Kazılar sonucunda her şeyden önce görülmüştür ki, bütün tesisatı içine alan çukur, sanıldığından çok daha muazzamdır : Beş yerinde sondaj yapılmıştır. En büyük derinlik 2 metreye kadar iniyor; genişlik yukarı kenarda aşağı yukarı 6 metre, tabanda 1,20-1,70 metredir. Bütün kesimlerde ikişer ağaç putrel bulunmuştur; bunlar cidarlar boyunca yatay olarak tabana konmuştur. Belli ki bunlar, çukurun yan cidarlarını tutmak içindi. Doğu tarafında, girişte, çukur devam etmektedir. Çukurun her iki ucundaki köşelerde ikişer ağaç putrel dikey olarak yere çakılmıştır.
Bu çukurun bütün uzunluğu boyunca, iç tarafında basılmış (sıkıştırılmış) topraktan bir duvar vardır; kiremitle örtülü olan bu duvar beyaz sıvalandıktan sonra kırmızıya boyanmıştır. Doğuya yönelen ön tarafı boyunca, çukurun kenarında başka bir sıra “Balbal” bulunmaktadır. Bu taşlardan birinin duvarın kuzey köşesinde ve kuzey tarafında bulunmuş olması, bir de, bazı Balbal’ların Bilge- Kagan’ın kuzeyde bulunan benzer anıtında da bulunması, bu Balbal’ların belki duvarı tamamen çevrelediği sonucuna vardırmaktadır.
Çukurun doğu tarafındaki ucunun önünde bir kaldırım başlamaktadır; kaldırım aşağı yukarı 33,5 santimetre genişliğinde dört köşe, pişmiş topraktan döşeme taşlariyle döşenmiştir. Duvarın çevrelediği 67,25 X 28,25 metre boyutundaki alan da aynı şekilde döşenmiştir. Bazı yerlerde döşeme in situ olduğu gibi kalmış, yahut da döşemenin altına konmuş olan çamurun üzerinde negatif baskıları muhafaza olmuştur. Doğu duvarında 2,90 metre genişliğinde bir kapı açılmıştır; kapının üzerinde bir türlü revak bulunmuş olması olasıdır. Bu giriş kapısının her iki tarafına birer koçu tasvir eden mermerden iki heykel konmuş, bunların başları birbirine bakmaktadır.
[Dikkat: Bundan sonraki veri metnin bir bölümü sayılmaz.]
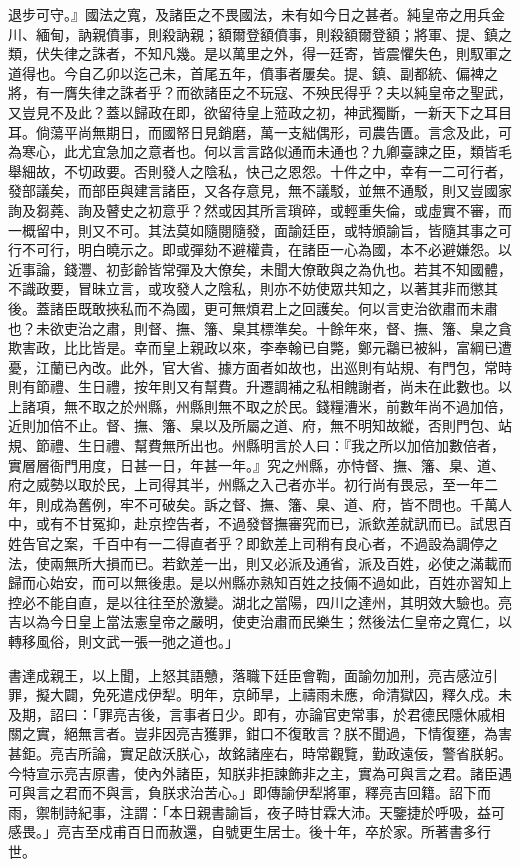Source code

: \begin{pinyinscope}
退步可守。』國法之寬，及諸臣之不畏國法，未有如今日之甚者。純皇帝之用兵金川、緬甸，訥親僨事，則殺訥親；額爾登額僨事，則殺額爾登額；將軍、提、鎮之類，伏失律之誅者，不知凡幾。是以萬里之外，得一廷寄，皆震懼失色，則馭軍之道得也。今自乙卯以迄己未，首尾五年，僨事者屢矣。提、鎮、副都統、偏裨之將，有一膺失律之誅者乎？而欲諸臣之不玩寇、不殃民得乎？夫以純皇帝之聖武，又豈見不及此？蓋以歸政在即，欲留待皇上蒞政之初，神武獨斷，一新天下之耳目耳。倘蕩平尚無期日，而國帑日見銷磨，萬一支絀偶形，司農告匱。言念及此，可為寒心，此尤宜急加之意者也。何以言言路似通而未通也？九卿臺諫之臣，類皆毛舉細故，不切政要。否則發人之陰私，快己之恩怨。十件之中，幸有一二可行者，發部議矣，而部臣與建言諸臣，又各存意見，無不議駁，並無不通駁，則又豈國家詢及芻蕘、詢及瞽史之初意乎？然或因其所言瑣碎，或輕重失倫，或虛實不審，而一概留中，則又不可。其法莫如隨閱隨發，面諭廷臣，或特頒諭旨，皆隨其事之可行不可行，明白曉示之。即或彈劾不避權貴，在諸臣一心為國，本不必避嫌怨。以近事論，錢灃、初彭齡皆常彈及大僚矣，未聞大僚敢與之為仇也。若其不知國體，不識政要，冒昧立言，或攻發人之陰私，則亦不妨使眾共知之，以著其非而懲其後。蓋諸臣既敢挾私而不為國，更可無煩君上之回護矣。何以言吏治欲肅而未肅也？未欲吏治之肅，則督、撫、籓、臬其標準矣。十餘年來，督、撫、籓、臬之貪欺害政，比比皆是。幸而皇上親政以來，李奉翰已自斃，鄭元鸘已被糾，富綱已遭憂，江蘭已內改。此外，官大省、據方面者如故也，出巡則有站規、有門包，常時則有節禮、生日禮，按年則又有幫費。升遷調補之私相餽謝者，尚未在此數也。以上諸項，無不取之於州縣，州縣則無不取之於民。錢糧漕米，前數年尚不過加倍，近則加倍不止。督、撫、籓、臬以及所屬之道、府，無不明知故縱，否則門包、站規、節禮、生日禮、幫費無所出也。州縣明言於人曰：『我之所以加倍加數倍者，實層層衙門用度，日甚一日，年甚一年。』究之州縣，亦恃督、撫、籓、臬、道、府之威勢以取於民，上司得其半，州縣之入己者亦半。初行尚有畏忌，至一年二年，則成為舊例，牢不可破矣。訴之督、撫、籓、臬、道、府，皆不問也。千萬人中，或有不甘冤抑，赴京控告者，不過發督撫審究而已，派欽差就訊而已。試思百姓告官之案，千百中有一二得直者乎？即欽差上司稍有良心者，不過設為調停之法，使兩無所大損而已。若欽差一出，則又必派及通省，派及百姓，必使之滿載而歸而心始安，而可以無後患。是以州縣亦熟知百姓之技倆不過如此，百姓亦習知上控必不能自直，是以往往至於激變。湖北之當陽，四川之達州，其明效大驗也。亮吉以為今日皇上當法憲皇帝之嚴明，使吏治肅而民樂生；然後法仁皇帝之寬仁，以轉移風俗，則文武一張一弛之道也。」

書達成親王，以上聞，上怒其語戇，落職下廷臣會鞫，面諭勿加刑，亮吉感泣引罪，擬大闢，免死遣戍伊犁。明年，京師旱，上禱雨未應，命清獄囚，釋久戍。未及期，詔曰：「罪亮吉後，言事者日少。即有，亦論官吏常事，於君德民隱休戚相關之實，絕無言者。豈非因亮吉獲罪，鉗口不復敢言？朕不聞過，下情復壅，為害甚鉅。亮吉所論，實足啟沃朕心，故銘諸座右，時常觀覽，勤政遠佞，警省朕躬。今特宣示亮吉原書，使內外諸臣，知朕非拒諫飾非之主，實為可與言之君。諸臣遇可與言之君而不與言，負朕求治苦心。」即傳諭伊犁將軍，釋亮吉回籍。詔下而雨，禦制詩紀事，注謂：「本日親書諭旨，夜子時甘霖大沛。天鑒捷於呼吸，益可感畏。」亮吉至戍甫百日而赦還，自號更生居士。後十年，卒於家。所著書多行世。


\end{pinyinscope}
Girişin hemen arkasında, döşemenin seviyesi düşmekte ve yağmur suyunu toplantıya yarıyan bir çukur teşkil etmektedir; bu çukurun kenarından güney tarafına doğru döşemenin altında pişmiş topraktan bir boru, büyük çukurun güney ucuna gitmektedir.
Bu su çukurunun sadece pratik amaçlara hizmet edip etmediği sorulmıya değer. Bunun belirli dinsel tasarılarla ilgili olması-tıpkı bazı Çin saray ve kült binalarında bu gibi çukurun kötü ruhların bina içine girmesini engellemesi gibi- daha olasıdır. Çukur, sadece yağmur suyunu toplamak için açılmış olsaydı, girişe, yolu kapayacak kadar, bu derece yakın açılmazdı. Buranın özel amaca hizmet etmesi lehine bir nokta da, su akıntı borusunun, çukurun dibine değil de üst kenarına konmuş olması, böylece yağmur suyunun mümkün olduğu kadar uzun bir zaman kalmasının istenmesidir. Bu çukurun üstünde bir geçit bulunup bulunmadığı, ne yazık ki, tespit edilememektedir.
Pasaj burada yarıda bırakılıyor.